In 1920, Dodds replaced Jimmie Noone in King Oliver's Creole Orchestra in Chicago, where he entered the most noted part of his career. The roaring '20s were to be the decade in which Johnny made his mark, recording classics with King Oliver, Louis Armstrong, and Jelly Roll Morton. And while some of his work from the 1930s, when he was leading bands himself, might feature even more definitive solos for clarinetists to study, it's his work from the '20s that will undoubtedly remain the most famous.

Dodds remained in Chicago even after the center of gravity for jazz shifted to New York in the 1930s, and like so many of his generation of New Orleans style players, his contribution was too quickly neglected. Unlike some of his contemporaries, such as Sidney Bechet, Edmond Hall, Louis Armstrong, and Barney Bigard, he didn't live long enough to get a second wind with the New Orleans revival starting in the 1940s. As Lambert puts it:

"The biography of Johnny Dodds is a tragic one, rising through his quick success in New Orleans, on to the triumphant years in Chicago with the Oliver band, and the many fine recordings he made while leading his own group at Kelly's Stables, only to fade suddenly into the twilight obscurity of the last ten years of his life. He was admired by all the musicians who heard him in the early days--even Benny Goodman, a musicians far removed in style and temperament, has said that he never heard anyone get a finer tone out of the clarinet than Johnny Dodds--while the majority of his 1920 recordings are numbered among the ageless classics of jazz." [pg 16]

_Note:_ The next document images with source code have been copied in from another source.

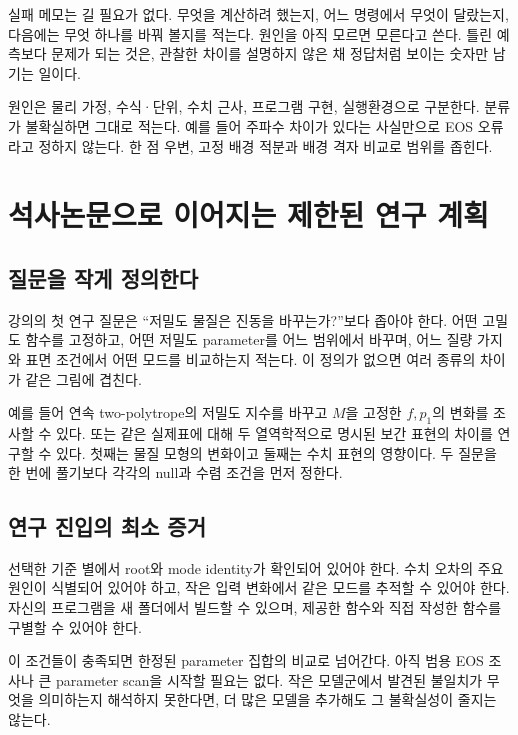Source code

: \documentclass[
  10pt,
  a4paper,
]{article}
\begin{document}
실패 메모는 길 필요가 없다. 무엇을 계산하려 했는지, 어느 명령에서 무엇이
달랐는지, 다음에는 무엇 하나를 바꿔 볼지를 적는다. 원인을 아직 모르면
모른다고 쓴다. 틀린 예측보다 문제가 되는 것은, 관찰한 차이를 설명하지
않은 채 정답처럼 보이는 숫자만 남기는 일이다.

원인은 물리 가정, 수식·단위, 수치 근사, 프로그램 구현, 실행환경으로
구분한다. 분류가 불확실하면 그대로 적는다. 예를 들어 주파수 차이가
있다는 사실만으로 EOS 오류라고 정하지 않는다. 한 점 우변, 고정 배경
적분과 배경 격자 비교로 범위를 좁힌다.

\section{석사논문으로 이어지는 제한된 연구
계획}\label{uxc11duxc0acuxb17cuxbb38uxc73cuxb85c-uxc774uxc5b4uxc9c0uxb294-uxc81cuxd55cuxb41c-uxc5f0uxad6c-uxacc4uxd68d}

\subsection{질문을 작게
정의한다}\label{uxc9c8uxbb38uxc744-uxc791uxac8c-uxc815uxc758uxd55cuxb2e4}

강의의 첫 연구 질문은 ``저밀도 물질은 진동을 바꾸는가?''보다 좁아야
한다. 어떤 고밀도 함수를 고정하고, 어떤 저밀도 parameter를 어느 범위에서
바꾸며, 어느 질량 가지와 표면 조건에서 어떤 모드를 비교하는지 적는다. 이
정의가 없으면 여러 종류의 차이가 같은 그림에 겹친다.

예를 들어 연속 two-polytrope의 저밀도 지수를 바꾸고 \(M\)을 고정한
\(f,p_1\)의 변화를 조사할 수 있다. 또는 같은 실제표에 대해 두
열역학적으로 명시된 보간 표현의 차이를 연구할 수 있다. 첫째는 물질
모형의 변화이고 둘째는 수치 표현의 영향이다. 두 질문을 한 번에 풀기보다
각각의 null과 수렴 조건을 먼저 정한다.

\subsection{연구 진입의 최소
증거}\label{uxc5f0uxad6c-uxc9c4uxc785uxc758-uxcd5cuxc18c-uxc99duxac70}

선택한 기준 별에서 root와 mode identity가 확인되어 있어야 한다. 수치
오차의 주요 원인이 식별되어 있어야 하고, 작은 입력 변화에서 같은 모드를
추적할 수 있어야 한다. 자신의 프로그램을 새 폴더에서 빌드할 수 있으며,
제공한 함수와 직접 작성한 함수를 구별할 수 있어야 한다.

이 조건들이 충족되면 한정된 parameter 집합의 비교로 넘어간다. 아직 범용
EOS 조사나 큰 parameter scan을 시작할 필요는 없다. 작은 모델군에서
발견된 불일치가 무엇을 의미하는지 해석하지 못한다면, 더 많은 모델을
추가해도 그 불확실성이 줄지는 않는다.
\end{document}
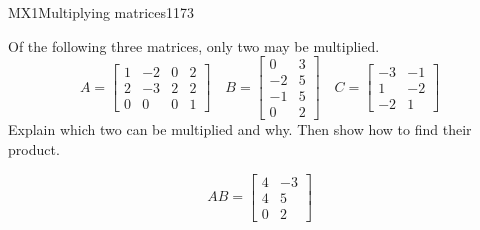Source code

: \begin{exercise}{MX1}{Multiplying matrices}{1173} 
\begin{exerciseStatement} 

Of the following three matrices, only two may be multiplied. \[
          A=\left[\begin{array}{cccc}
1 & -2 & 0 & 2 \\
2 & -3 & 2 & 2 \\
0 & 0 & 0 & 1
\end{array}\right] \hspace{1em} B=\left[\begin{array}{cc}
0 & 3 \\
-2 & 5 \\
-1 & 5 \\
0 & 2
\end{array}\right] \hspace{1em} C=\left[\begin{array}{cc}
-3 & -1 \\
1 & -2 \\
-2 & 1
\end{array}\right]
      \] Explain which two can be multiplied and why. Then show how to find their product.

 \end{exerciseStatement}
 \begin{exerciseAnswer} \[AB=\left[\begin{array}{cc}
4 & -3 \\
4 & 5 \\
0 & 2
\end{array}\right]\] \end{exerciseAnswer}
 \end{exercise}



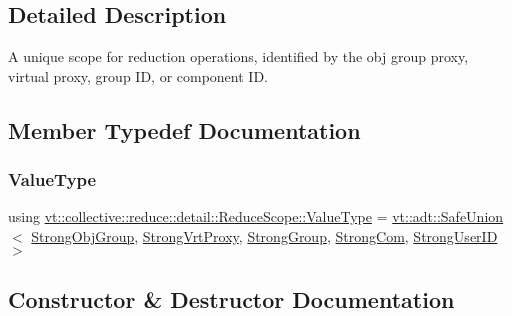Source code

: \subsection{Detailed Description}
A unique scope for reduction operations, identified by the obj group proxy, virtual proxy, group ID, or component ID. 

\subsection{Member Typedef Documentation}
\mbox{\label{structvt_1_1collective_1_1reduce_1_1detail_1_1_reduce_scope_a7abcfd8ab86f38734725fe77455e4838}} 
\subsubsection{\texorpdfstring{Value\+Type}{ValueType}}
{\footnotesize\ttfamily using \hyperlink{structvt_1_1collective_1_1reduce_1_1detail_1_1_reduce_scope_a7abcfd8ab86f38734725fe77455e4838}{vt\+::collective\+::reduce\+::detail\+::\+Reduce\+Scope\+::\+Value\+Type} =  \hyperlink{namespacevt_1_1adt_ad2a7bbcb5f4735ae9d847f96ee62f144}{vt\+::adt\+::\+Safe\+Union}$<$ \hyperlink{namespacevt_1_1collective_1_1reduce_1_1detail_afd4940b3a4ac2ef740f0e3844a09dd08}{Strong\+Obj\+Group}, \hyperlink{namespacevt_1_1collective_1_1reduce_1_1detail_a492943cffff6d1a92386468d46f589df}{Strong\+Vrt\+Proxy}, \hyperlink{namespacevt_1_1collective_1_1reduce_1_1detail_adcad97800459415ff6ea4b5feb90e0f2}{Strong\+Group}, \hyperlink{namespacevt_1_1collective_1_1reduce_1_1detail_a6ea2d8e8f8ba226a6e704a9041aebaec}{Strong\+Com}, \hyperlink{namespacevt_1_1collective_1_1reduce_1_1detail_af9e42b20d1be7dccc1b5e587f0387e02}{Strong\+User\+ID} $>$}



\subsection{Constructor \& Destructor Documentation}
\mbox{\label{structvt_1_1collective_1_1reduce_1_1detail_1_1_reduce_scope_ac1da975b48590fd29147a12ef1be3e56}} 

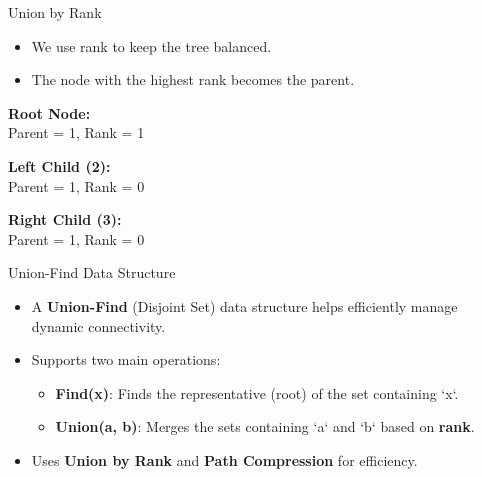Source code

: \begin{frame}{Union by Rank}
    \begin{itemize}
        \item We use rank to keep the tree balanced.
        \item The node with the highest rank becomes the parent.
    \end{itemize}

    \begin{center}
        \begin{minipage}{0.5\textwidth}
            \centering
        \end{minipage}
        \hfill
        \begin{minipage}{0.4\textwidth}
            \textbf{Root Node:} \\
            Parent = 1, Rank = 1

            \vspace{0.5cm}

            \textbf{Left Child (2):} \\
            Parent = 1, Rank = 0

            \vspace{0.5cm}

            \textbf{Right Child (3):} \\
            Parent = 1, Rank = 0
        \end{minipage}
    \end{center}

\end{frame}




\begin{frame}{Union-Find Data Structure}
    \begin{itemize}
        \item A \textbf{Union-Find} (Disjoint Set) data structure helps efficiently manage dynamic connectivity.
        \item Supports two main operations:
        \begin{itemize}
            \item \textbf{Find(x)}: Finds the representative (root) of the set containing `x`.
            \item \textbf{Union(a, b)}: Merges the sets containing `a` and `b` based on \textbf{rank}.
        \end{itemize}
        \item Uses \textbf{Union by Rank} and \textbf{Path Compression} for efficiency.
    \end{itemize}
\end{frame}

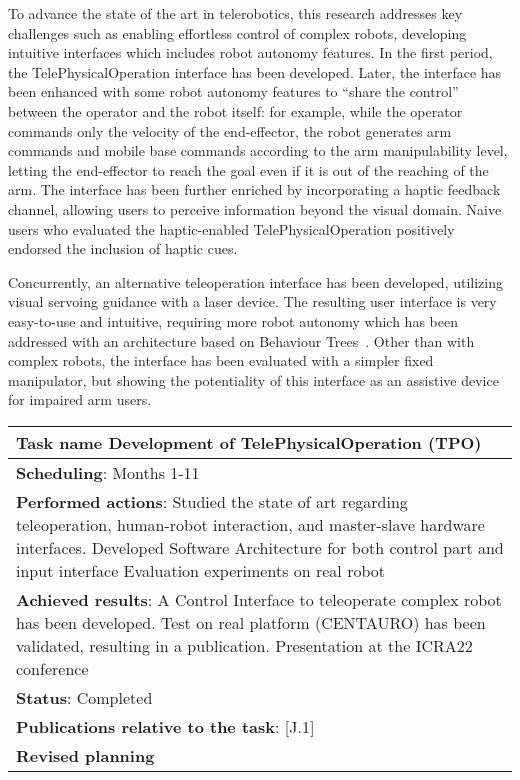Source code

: To advance the state of the art in telerobotics, this research addresses key challenges such as enabling effortless control of complex robots, developing intuitive interfaces which includes robot autonomy features.
In the first period, the TelePhysicalOperation interface has been developed. Later, the interface has been enhanced with some robot autonomy features to \enquote{share the control} between the operator and the robot itself: for example, while the operator commands only the velocity of the end-effector, the robot generates arm commands and mobile base commands according to the arm manipulability level, letting the end-effector to reach the goal even if it is out of the reaching of the arm.
The interface has been further enriched by incorporating a haptic feedback channel, allowing users to perceive information beyond the visual domain. Naive users who evaluated the haptic-enabled TelePhysicalOperation positively endorsed the inclusion of haptic cues.

Concurrently, an alternative teleoperation interface has been developed, utilizing visual servoing guidance with a laser device. The resulting user interface is very easy-to-use and intuitive, requiring more robot autonomy which has been addressed with an architecture based on Behaviour Trees~\cite{Iovino2022}.
Other than with complex robots, the interface has been evaluated with a simpler fixed manipulator, but showing the potentiality of this interface as an assistive device for impaired arm users.
	
\begin{table}[H]
	\begin{center}
		\renewcommand{\arraystretch}{1.3} %
		\setlength{\tabcolsep}{8pt} %
		\begin{tabular}{|P{15cm}|}
			\hline
			\textbf{Task name} Development of TelePhysicalOperation (TPO) \\ \hline
			\textbf{Scheduling}: Months 1-11 \\ \hline
			\textbf{Performed actions}: Studied the state of art regarding teleoperation, human-robot interaction, and master-slave hardware interfaces. 
			Developed Software Architecture for both control part and input interface 
			Evaluation experiments on real robot\\
			\hline
			\textbf{Achieved results}: A Control Interface to teleoperate complex robot has been developed. Test on real platform (CENTAURO) has been validated, resulting in a publication. Presentation at the ICRA22 conference \\
			\hline
			\textbf{Status}: Completed\\
			\hline
			\textbf{Publications relative to the task}: [J.1]\\
			\hline
			\textbf{Revised planning}\\
			\hline
		\end{tabular}
	\end{center}
\end{table}

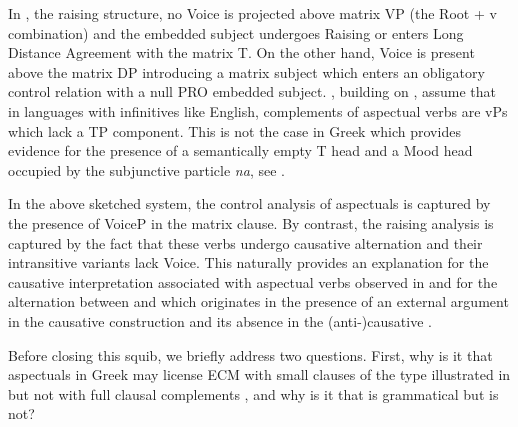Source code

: \documentclass[output=paper]{langscibook}
\begin{document}
In , the raising structure, no Voice is projected above matrix VP (the Root + v combination) 
and the embedded subject undergoes Raising or enters Long Distance Agreement with the matrix T. 
On the other hand, Voice is present above the matrix DP introducing a matrix subject which enters an obligatory control relation with a null PRO embedded subject. 
\citet{MourounasWilliamson2019}, building on \citet{wurmbrand2001,Wurmbrand2002,Wurmbrand2014}, assume that in languages with infinitives like English, complements of aspectual verbs are vPs which lack a TP component. 
This is not the case in Greek which provides evidence for the presence of a semantically empty T head 
and a Mood head occupied by the subjunctive particle \textit{na}, see \citet{AlexiadouAnagnostopoulouToapp}. 

In the above sketched system, the control analysis of aspectuals is captured by the presence of VoiceP in the matrix clause. 
By contrast, the raising analysis is captured by the fact that these verbs undergo causative alternation and their intransitive variants lack Voice. 
This naturally provides an explanation for the causative interpretation associated with aspectual verbs observed in  
and for the alternation between  and  
which originates in the presence of an external argument in the causative construction  
and its absence in the (anti-)causative . 

Before closing this squib, we briefly address two questions. 
First, why is it that aspectuals in Greek may license ECM with small clauses of the type illustrated in  
but not with full clausal complements , and why is it that  is grammatical but  is not?

\ea%
    \label{alexiadouex:key:19}
    \z
\z 
\end{document}
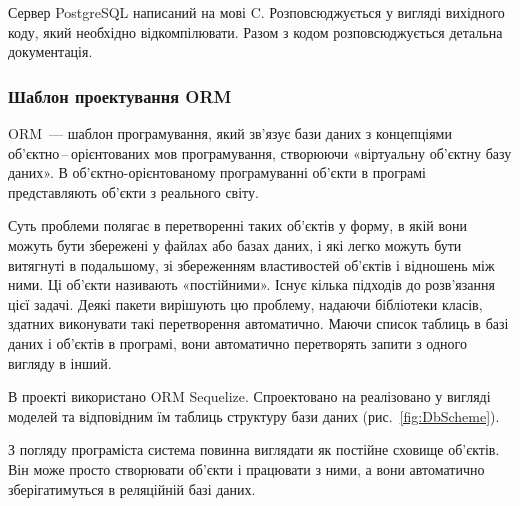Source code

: Сервер PostgreSQL написаний на мові C. Розповсюджується у вигляді вихідного коду, який необхідно відкомпілювати. Разом з кодом розповсюджується детальна документація.

\subsubsection{Шаблон проектування ORM} \label{subs:orm}

ORM~--- шаблон програмування, який зв'язує бази даних з концепціями об'єктно\,--\,орієнтованих мов програмування, створюючи «віртуальну об'єктну базу даних». В об'єктно-орієнтованому програмуванні об'єкти в програмі представляють об'єкти з реального світу. 

Суть проблеми полягає в перетворенні таких об'єктів у форму, в якій вони можуть бути збережені у файлах або базах даних, і які легко можуть бути витягнуті в подальшому, зі збереженням властивостей об'єктів і відношень між ними. Ці об'єкти називають «постійними». Існує кілька підходів до розв'язання цієї задачі. Деякі пакети вирішують цю проблему, надаючи бібліотеки класів, здатних виконувати такі перетворення автоматично. Маючи список таблиць в базі даних і об'єктів в програмі, вони автоматично перетворять запити з одного вигляду в інший.

В проекті використано ORM Sequelize. Спроектовано на реалізовано у вигляді моделей та відповідним їм таблиць структуру бази даних (рис.~\ref{fig:DbScheme}).


З погляду програміста система повинна виглядати як постійне сховище об'єктів. Він може просто створювати об'єкти і працювати з ними, а вони автоматично зберігатимуться в реляційній базі даних.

Lambert's analysis of Dodds's playing is keen and sensitive to fluxuations and changes throughout Chapter Two, which deals with the recordings.

In the third and final Chapter, the author offers his assessment of Dodds's contribution to jazz, and some of the points he makes are so profound, it's surprising and gratifying that anyone was publishing them in 1961. For example, when discussing the solo breaks Dodds made on the King Oliver recordings, Lambert points out:

"Almost any of the breaks by Oliver or by Dodds on these records are as perfected rhythmically as anything in later jazz, but the emphasis and the style were different, and unless we realize this we cannot help but fall into the error of constantly undervaluing the work of the New Orleans musicians. They were not simply pioneers whose place in jazz history was to pave the way for Louis Armstrong and his successors, but men with a fully developed and valid way of playing. It is true that an approach to this sort of jazz can be made neither with the techniques of the European academy, nor if one wishes to find in jazz a pleasant appendage to European culture." [pg 66-67]  

These observations are no less relevant today then when they were first published. Although it is a very slim volume, it's filled with such insights, pointing towards a reconsideration of this remarkable musician and his playing.

Fortunately for us, it will continue to be available for the foreseeable future, as Amazon now offers it in Kindle format.